■ **Task brief**: Each line in the entries below that holds the string "from" is to be listed.

■ **Data to use**:
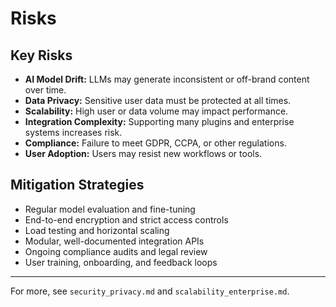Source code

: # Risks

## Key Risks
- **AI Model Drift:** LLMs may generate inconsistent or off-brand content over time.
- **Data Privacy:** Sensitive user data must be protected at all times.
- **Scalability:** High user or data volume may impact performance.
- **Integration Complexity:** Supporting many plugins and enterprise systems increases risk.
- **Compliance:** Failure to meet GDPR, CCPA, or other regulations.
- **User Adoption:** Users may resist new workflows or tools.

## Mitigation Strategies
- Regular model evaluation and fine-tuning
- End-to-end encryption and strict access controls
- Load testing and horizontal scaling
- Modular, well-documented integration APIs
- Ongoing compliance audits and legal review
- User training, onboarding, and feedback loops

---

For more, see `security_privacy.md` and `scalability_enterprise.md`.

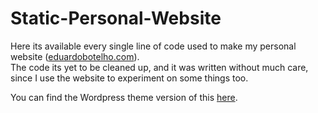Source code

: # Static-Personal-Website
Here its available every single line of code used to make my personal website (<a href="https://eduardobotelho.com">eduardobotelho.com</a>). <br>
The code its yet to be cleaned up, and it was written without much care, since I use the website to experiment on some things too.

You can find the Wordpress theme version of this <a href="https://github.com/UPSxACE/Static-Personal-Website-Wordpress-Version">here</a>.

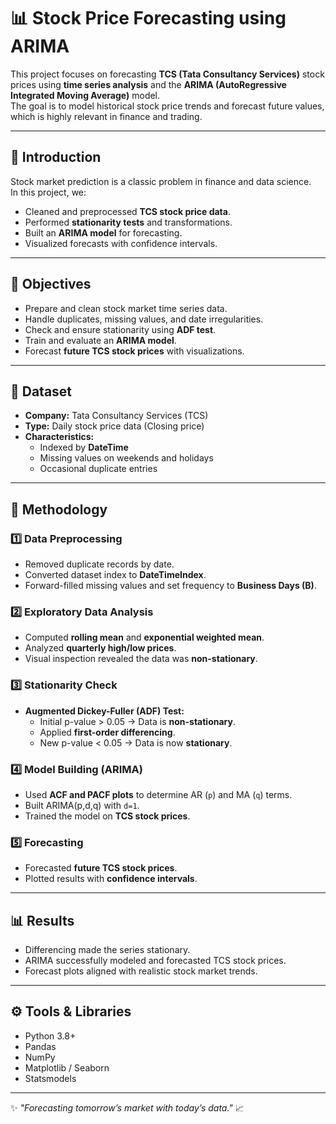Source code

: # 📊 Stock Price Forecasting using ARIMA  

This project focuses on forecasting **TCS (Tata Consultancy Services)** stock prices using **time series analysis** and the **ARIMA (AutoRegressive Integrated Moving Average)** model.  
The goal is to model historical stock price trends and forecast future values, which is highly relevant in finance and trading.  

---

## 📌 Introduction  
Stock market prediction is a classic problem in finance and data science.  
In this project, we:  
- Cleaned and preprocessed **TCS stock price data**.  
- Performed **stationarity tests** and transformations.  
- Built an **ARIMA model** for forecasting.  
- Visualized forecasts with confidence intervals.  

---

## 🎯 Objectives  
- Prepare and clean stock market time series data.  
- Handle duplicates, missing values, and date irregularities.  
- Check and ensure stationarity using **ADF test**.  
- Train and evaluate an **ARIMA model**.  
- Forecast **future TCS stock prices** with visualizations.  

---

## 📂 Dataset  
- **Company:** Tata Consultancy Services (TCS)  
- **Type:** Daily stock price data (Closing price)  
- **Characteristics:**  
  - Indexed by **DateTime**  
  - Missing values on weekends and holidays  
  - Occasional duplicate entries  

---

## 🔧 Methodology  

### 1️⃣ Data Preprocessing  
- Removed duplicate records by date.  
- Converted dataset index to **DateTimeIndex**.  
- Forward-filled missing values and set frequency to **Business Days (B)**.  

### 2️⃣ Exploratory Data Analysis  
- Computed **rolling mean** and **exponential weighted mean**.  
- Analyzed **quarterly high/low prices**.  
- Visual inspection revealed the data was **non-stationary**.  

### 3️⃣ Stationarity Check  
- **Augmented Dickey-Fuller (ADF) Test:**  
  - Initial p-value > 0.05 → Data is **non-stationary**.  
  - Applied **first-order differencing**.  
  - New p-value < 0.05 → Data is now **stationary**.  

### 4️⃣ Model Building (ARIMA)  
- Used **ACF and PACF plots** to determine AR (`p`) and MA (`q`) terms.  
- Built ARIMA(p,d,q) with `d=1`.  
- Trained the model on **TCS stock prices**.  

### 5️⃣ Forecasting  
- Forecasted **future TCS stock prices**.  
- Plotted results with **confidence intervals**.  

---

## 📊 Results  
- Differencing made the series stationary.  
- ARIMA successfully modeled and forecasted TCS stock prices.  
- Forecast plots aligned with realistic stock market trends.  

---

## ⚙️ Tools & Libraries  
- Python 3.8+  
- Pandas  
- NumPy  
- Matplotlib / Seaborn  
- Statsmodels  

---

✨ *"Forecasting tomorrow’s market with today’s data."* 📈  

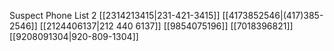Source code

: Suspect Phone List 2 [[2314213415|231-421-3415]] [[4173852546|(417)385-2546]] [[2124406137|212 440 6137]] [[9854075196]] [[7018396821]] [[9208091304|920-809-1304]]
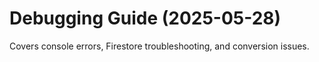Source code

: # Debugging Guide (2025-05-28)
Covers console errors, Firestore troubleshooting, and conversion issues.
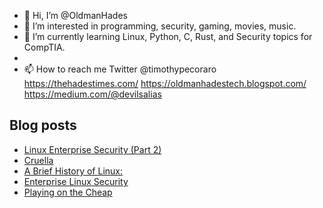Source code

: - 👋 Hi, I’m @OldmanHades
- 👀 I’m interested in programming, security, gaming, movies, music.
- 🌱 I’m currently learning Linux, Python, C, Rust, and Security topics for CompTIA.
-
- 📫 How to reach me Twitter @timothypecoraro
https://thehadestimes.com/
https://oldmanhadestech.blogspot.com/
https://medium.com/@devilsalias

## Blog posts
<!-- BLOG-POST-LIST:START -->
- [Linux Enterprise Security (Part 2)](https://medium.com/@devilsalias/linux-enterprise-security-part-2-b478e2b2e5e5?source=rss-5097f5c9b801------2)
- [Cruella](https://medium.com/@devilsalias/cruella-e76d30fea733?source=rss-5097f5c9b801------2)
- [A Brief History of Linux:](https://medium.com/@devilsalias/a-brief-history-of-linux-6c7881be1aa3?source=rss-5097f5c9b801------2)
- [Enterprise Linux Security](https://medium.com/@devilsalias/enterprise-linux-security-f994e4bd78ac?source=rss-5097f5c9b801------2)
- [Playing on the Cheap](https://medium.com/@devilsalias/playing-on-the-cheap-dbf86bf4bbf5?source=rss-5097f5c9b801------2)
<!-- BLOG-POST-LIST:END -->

---

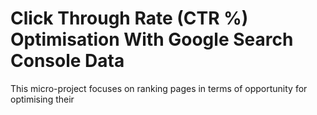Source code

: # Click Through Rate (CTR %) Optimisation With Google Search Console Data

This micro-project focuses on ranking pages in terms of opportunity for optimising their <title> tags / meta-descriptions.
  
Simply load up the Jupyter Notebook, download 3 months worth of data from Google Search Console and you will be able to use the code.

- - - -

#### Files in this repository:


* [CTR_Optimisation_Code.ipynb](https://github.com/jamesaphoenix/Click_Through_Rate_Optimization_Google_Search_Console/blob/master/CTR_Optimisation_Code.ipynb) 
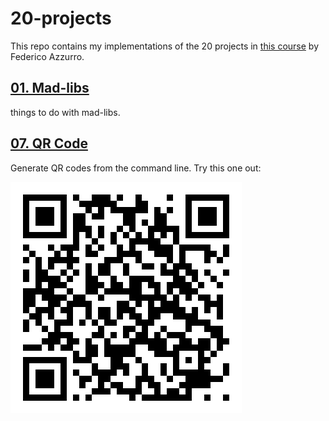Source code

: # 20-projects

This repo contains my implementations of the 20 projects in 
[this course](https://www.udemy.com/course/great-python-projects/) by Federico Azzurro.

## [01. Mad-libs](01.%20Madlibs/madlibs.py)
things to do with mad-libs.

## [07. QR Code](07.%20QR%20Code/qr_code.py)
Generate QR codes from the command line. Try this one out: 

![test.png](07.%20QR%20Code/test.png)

==

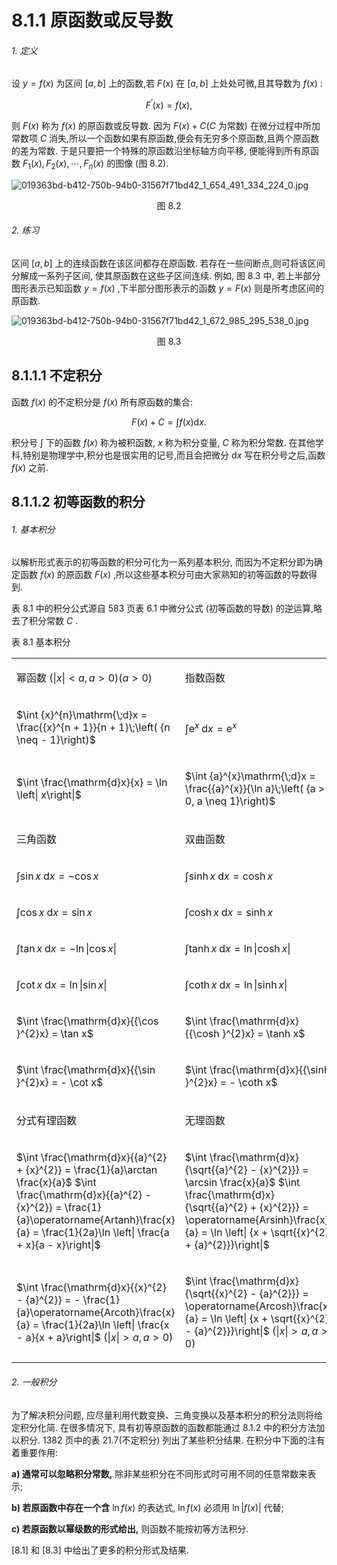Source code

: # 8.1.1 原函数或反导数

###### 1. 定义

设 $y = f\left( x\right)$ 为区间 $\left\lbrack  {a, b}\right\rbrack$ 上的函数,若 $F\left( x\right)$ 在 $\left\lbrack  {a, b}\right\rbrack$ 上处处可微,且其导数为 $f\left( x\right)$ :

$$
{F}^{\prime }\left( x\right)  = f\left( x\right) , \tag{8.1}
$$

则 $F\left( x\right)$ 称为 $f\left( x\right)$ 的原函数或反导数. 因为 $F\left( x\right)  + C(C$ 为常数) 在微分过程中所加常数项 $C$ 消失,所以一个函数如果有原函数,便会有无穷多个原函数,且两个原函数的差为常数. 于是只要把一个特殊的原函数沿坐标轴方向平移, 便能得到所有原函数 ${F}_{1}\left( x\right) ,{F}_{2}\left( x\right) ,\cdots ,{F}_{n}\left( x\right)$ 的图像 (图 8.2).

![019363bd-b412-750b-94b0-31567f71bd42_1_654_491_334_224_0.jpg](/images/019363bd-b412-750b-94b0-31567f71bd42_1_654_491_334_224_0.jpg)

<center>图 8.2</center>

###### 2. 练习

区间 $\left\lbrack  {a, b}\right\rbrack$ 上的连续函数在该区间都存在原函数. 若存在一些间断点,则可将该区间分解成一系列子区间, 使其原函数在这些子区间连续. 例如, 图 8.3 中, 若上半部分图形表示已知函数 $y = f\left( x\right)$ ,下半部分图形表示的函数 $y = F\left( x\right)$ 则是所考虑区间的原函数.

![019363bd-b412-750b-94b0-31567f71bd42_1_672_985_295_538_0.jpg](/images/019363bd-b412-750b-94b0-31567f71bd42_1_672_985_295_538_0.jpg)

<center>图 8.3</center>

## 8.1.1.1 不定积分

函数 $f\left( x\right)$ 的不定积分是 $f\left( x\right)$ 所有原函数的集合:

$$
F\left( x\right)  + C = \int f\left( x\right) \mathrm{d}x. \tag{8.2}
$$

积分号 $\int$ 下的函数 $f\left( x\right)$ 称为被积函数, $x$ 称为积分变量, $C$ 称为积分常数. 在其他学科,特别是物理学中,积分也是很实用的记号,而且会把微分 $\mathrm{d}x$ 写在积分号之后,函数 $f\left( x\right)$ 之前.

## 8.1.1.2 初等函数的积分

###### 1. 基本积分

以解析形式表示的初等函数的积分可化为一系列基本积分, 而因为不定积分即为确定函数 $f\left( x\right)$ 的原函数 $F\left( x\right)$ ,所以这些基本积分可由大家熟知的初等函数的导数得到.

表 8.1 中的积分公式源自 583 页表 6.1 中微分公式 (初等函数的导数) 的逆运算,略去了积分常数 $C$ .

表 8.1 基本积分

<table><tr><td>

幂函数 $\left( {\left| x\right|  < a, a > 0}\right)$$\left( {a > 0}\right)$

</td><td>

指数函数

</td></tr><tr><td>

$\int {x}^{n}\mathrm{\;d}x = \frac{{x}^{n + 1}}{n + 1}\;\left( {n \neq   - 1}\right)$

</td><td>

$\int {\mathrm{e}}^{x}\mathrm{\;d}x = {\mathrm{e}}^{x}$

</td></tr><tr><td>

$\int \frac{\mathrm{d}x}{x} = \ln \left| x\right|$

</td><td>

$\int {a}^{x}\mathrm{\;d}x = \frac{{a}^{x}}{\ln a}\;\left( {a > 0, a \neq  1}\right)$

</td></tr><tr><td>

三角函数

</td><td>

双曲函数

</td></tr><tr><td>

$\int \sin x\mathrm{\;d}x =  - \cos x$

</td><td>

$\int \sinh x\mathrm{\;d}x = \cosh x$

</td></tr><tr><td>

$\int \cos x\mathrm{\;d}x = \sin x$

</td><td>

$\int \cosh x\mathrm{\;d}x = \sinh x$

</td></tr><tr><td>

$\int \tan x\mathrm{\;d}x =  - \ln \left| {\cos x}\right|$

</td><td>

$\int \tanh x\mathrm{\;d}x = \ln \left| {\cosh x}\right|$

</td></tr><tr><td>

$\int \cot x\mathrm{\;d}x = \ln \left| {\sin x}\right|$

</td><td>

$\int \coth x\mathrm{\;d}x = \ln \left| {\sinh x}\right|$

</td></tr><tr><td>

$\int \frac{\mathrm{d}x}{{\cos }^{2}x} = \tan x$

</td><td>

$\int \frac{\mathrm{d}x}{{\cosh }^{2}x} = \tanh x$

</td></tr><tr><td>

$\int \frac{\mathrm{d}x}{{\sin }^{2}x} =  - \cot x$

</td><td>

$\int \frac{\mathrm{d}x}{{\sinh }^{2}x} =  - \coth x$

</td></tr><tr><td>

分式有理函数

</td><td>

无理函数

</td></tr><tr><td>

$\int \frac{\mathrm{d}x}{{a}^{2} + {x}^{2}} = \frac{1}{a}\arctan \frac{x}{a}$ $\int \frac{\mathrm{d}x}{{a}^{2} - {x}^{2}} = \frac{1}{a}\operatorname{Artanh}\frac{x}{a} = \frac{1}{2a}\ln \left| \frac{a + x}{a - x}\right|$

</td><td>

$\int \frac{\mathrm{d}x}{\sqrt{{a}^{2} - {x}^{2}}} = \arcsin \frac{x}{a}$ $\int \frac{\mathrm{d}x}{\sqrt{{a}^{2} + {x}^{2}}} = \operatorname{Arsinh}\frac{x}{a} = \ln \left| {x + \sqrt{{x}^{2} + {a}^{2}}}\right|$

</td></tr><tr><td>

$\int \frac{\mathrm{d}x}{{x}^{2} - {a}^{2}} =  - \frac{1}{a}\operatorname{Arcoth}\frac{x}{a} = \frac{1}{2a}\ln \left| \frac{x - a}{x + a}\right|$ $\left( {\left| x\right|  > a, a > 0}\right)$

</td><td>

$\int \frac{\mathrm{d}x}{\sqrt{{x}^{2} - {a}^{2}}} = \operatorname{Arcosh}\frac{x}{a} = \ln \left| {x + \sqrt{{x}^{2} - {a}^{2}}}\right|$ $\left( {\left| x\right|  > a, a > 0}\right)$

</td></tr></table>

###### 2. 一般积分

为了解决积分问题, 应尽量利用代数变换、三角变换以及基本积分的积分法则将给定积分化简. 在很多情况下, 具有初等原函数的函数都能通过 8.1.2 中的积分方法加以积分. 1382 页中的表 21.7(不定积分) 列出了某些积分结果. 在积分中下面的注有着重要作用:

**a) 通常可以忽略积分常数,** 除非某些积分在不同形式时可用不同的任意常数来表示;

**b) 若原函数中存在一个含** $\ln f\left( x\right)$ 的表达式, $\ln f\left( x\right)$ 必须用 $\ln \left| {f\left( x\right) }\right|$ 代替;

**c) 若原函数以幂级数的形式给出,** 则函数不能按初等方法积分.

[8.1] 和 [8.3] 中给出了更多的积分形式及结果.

■ **Answer for this exercise**:
Simply load up the Jupyter Notebook, download 3 months worth of data from Google Search Console and you will be able to use the code.
Generate QR codes from the command line. Try this one out: 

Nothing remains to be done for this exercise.